How would the first widespread communist revolution been affected with one of the co-founders of Marxism itself still alive at the time?
 
If Engels had opposed the Bolshevik coup, Lenin would just say he was senile: "Of course he made great contributions in his time, but so did Plekhanov..."
 
How would the first widespread communist revolution been affected with one of the co-founders of Marxism itself still alive at the time?

Where would he live, anyway? He died in London, but I don't think he would be very welcome anymore in England during WWI as a person of German origin. In times of war, I doubt he would be able to contact the Bolsheviks.

That's not considering that the survival of such an important person would alter history and maybe avoid (our version of) WWI. And the rise of Lenin might be faster or slower too, or not happen at all.
 
"My point is not to decide what the "true" Marxist position on the issues confronting the world socialist movement in the first two decades of the twentieth century would be. My point is that nobody--not even a surviving Marx!--could *authoritatively* give an answer to them.

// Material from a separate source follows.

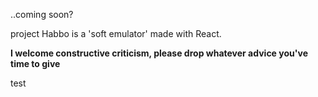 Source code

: ..coming soon?

project Habbo is a 'soft emulator' made with React.

**I welcome constructive criticism, please drop whatever advice you've time to give**

test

An elderly Marx's (or more likely Engels') opinion of the implications of *The Communist Manifesto* and *Capital* for the early twentieth century would simply be one man's opinion--even if that one man was the co-founder of Scientific Socialism. Nobody else would be *bound* to accept it, and those who disagreed with whatever position a nonagenarian Marx or Engels took would continue to disagree." https://www.alternatehistory.com/fo...russian-revolution.319002/page-2#post-9303018
 
That's not considering that the survival of such an important person would alter history and maybe avoid (our version of) WWI. And the rise of Lenin might be faster or slower too, or not happen at all.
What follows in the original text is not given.